The Lichen is a small, multifunctional pavilion in Wuppertal, Germany, designed by Errita Zuna to empathize with the work of sculptor Tony Cragg by mimicking the movement of his workflow. The project frames a compact space that defines the mutualism of nature and humans, using technology as an asset for the environment rather than an intrusion upon it. By aiming toward the sky, the structure offers a unique experience that helps visitors understand the artist behind it.
At the heart of the design is a sequence of hoops that reflect a moving image and also provide light. The gaps between these hoops, together with the reflections they carry, create a surrealist atmosphere where the reality of the present, expressed through nature, and the imagination of the moving images collapse into one another for the viewer. As people move close to or step inside the pavilion, the boundary between what is physically there and what is projected begins to blur, which mirrors the gestural, sculptural sensibility associated with Cragg’s practice.
Why pavilions invite experiment
The pavilion has long served as a free testing ground in architecture. Because it carries fewer programmatic demands than a permanent building, a pavilion can prioritize atmosphere, movement, and the relationship between a structure and its surroundings. This makes the type well suited to a concept like The Lichen, where the goal is not to enclose a fixed function but to stage an encounter between people, light, and landscape. Designers of such spaces often work closely with ideas from land art and site-specific installation, where the setting itself becomes part of the composition.
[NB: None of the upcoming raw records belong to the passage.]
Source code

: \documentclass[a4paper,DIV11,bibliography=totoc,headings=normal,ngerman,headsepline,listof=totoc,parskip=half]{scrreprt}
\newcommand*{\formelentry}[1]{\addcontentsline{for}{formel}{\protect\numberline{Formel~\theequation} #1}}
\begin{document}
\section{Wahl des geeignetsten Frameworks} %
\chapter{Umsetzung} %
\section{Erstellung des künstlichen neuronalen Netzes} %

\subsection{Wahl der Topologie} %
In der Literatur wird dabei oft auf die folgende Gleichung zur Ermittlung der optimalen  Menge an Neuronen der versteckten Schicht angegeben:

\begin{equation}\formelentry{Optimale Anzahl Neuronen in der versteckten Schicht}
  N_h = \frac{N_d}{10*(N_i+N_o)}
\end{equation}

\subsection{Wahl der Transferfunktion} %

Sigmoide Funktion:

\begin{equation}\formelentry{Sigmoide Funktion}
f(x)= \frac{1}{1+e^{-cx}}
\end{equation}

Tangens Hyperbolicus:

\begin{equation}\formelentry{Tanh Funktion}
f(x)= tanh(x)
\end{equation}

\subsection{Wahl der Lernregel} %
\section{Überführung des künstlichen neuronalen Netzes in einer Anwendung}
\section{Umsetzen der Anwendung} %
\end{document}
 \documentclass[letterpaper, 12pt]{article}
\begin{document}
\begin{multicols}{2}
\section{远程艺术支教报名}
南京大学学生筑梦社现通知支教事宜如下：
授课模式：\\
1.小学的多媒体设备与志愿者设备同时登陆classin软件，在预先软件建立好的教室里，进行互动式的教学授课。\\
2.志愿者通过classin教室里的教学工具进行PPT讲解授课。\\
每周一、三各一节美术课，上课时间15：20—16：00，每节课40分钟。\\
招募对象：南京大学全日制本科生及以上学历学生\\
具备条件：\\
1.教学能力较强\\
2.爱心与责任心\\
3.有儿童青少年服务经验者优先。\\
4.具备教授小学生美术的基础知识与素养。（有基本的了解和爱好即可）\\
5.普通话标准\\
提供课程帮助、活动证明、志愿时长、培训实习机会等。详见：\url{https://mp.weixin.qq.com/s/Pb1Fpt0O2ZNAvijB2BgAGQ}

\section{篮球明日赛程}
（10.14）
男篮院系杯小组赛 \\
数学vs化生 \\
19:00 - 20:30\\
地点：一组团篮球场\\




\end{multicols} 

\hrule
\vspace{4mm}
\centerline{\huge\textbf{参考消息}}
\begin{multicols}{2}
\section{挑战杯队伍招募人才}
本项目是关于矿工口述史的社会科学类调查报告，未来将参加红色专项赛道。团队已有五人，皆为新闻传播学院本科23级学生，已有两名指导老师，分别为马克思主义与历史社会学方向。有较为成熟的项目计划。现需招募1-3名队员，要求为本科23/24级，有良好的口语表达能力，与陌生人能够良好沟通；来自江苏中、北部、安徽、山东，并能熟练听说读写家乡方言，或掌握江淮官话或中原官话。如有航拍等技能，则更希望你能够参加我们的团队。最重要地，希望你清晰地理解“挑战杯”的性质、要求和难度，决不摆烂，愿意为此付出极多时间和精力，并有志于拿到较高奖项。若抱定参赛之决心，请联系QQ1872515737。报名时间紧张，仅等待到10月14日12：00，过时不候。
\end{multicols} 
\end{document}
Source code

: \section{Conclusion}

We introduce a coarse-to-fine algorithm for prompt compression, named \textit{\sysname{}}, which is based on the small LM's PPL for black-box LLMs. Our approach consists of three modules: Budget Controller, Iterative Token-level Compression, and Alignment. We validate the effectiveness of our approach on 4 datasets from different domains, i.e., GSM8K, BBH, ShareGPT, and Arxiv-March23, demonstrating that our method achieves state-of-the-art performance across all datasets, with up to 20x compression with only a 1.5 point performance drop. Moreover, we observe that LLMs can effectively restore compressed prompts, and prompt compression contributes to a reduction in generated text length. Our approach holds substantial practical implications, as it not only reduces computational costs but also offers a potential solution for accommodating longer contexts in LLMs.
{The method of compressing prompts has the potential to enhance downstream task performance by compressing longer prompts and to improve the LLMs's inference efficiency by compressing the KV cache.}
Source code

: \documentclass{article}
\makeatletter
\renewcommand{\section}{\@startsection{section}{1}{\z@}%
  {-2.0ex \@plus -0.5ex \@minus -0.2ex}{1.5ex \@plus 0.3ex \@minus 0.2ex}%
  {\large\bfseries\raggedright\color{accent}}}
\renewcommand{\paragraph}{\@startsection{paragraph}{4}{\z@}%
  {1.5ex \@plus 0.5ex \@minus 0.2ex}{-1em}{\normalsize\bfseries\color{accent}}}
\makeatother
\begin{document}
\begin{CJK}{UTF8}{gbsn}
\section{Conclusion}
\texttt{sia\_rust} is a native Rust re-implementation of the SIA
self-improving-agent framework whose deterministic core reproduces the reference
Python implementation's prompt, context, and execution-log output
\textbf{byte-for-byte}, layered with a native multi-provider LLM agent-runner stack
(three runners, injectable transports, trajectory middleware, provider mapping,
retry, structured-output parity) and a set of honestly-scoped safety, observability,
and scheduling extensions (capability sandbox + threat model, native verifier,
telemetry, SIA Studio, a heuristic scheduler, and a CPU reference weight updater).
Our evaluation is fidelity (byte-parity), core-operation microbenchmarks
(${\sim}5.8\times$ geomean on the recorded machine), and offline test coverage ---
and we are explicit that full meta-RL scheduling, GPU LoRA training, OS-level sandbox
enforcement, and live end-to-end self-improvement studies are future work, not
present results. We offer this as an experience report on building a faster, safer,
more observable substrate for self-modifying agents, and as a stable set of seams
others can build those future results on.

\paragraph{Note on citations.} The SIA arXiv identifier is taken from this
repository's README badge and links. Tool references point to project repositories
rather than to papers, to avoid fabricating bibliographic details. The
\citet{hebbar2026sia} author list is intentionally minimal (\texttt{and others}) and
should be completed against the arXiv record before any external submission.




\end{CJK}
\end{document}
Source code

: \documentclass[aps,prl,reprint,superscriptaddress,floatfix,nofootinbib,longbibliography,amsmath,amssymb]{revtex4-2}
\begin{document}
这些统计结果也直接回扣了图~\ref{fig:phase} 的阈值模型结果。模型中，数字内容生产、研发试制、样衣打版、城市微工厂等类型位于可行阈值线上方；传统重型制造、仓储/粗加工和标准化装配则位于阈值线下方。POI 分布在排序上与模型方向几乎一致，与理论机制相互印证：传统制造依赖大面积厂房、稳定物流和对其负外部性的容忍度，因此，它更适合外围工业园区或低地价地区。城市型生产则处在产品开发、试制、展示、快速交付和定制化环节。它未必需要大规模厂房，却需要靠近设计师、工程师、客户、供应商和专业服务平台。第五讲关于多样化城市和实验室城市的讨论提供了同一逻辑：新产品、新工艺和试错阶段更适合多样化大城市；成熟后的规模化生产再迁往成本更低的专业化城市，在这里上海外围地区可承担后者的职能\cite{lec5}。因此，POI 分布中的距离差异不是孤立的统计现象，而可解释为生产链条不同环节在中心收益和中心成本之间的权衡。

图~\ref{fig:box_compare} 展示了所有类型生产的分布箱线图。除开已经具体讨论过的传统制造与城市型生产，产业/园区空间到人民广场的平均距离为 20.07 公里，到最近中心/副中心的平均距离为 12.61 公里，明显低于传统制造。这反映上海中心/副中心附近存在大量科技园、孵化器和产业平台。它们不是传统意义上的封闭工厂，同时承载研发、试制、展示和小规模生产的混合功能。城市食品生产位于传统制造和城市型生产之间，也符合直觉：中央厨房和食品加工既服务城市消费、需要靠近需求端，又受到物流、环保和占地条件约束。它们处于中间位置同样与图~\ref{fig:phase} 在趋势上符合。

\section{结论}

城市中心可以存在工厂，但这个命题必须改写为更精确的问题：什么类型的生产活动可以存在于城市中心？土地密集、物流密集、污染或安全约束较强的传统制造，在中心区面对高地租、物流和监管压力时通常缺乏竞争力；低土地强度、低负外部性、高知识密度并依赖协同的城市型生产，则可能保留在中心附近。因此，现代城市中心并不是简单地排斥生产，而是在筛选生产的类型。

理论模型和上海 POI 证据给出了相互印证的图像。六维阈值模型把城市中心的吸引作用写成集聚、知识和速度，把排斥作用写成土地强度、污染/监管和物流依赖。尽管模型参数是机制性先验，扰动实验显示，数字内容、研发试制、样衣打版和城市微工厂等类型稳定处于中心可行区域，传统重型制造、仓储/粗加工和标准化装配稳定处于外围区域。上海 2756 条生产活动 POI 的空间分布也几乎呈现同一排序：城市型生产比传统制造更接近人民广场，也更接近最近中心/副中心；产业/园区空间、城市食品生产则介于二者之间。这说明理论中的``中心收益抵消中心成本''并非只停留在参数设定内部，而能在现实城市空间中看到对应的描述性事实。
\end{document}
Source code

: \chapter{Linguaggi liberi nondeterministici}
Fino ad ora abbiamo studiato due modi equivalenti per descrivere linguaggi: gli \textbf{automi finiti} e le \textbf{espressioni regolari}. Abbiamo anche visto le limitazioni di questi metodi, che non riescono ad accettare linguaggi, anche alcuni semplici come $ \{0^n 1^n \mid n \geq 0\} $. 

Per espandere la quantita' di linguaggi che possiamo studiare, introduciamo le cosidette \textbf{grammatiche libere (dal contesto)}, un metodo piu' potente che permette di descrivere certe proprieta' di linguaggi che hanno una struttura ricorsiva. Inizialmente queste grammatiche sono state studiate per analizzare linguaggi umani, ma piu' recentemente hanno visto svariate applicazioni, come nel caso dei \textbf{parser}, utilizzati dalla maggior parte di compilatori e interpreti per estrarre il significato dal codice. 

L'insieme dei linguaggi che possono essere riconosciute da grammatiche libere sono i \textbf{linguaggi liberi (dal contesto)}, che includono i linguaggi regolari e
The reference to lichen is fitting for a project rooted in the idea of mutualism. In nature, a lichen is a partnership between organisms that thrive together, and the pavilion borrows that logic to suggest a balance between human presence and the natural world. Set within the cultural context of Wuppertal, a city closely tied to Cragg and his sculpture park, the design treats technology as a quiet collaborator with the environment instead of a competitor. The result reads less like a fixed object and more like a moment to be moved through, watched, and slowly understood.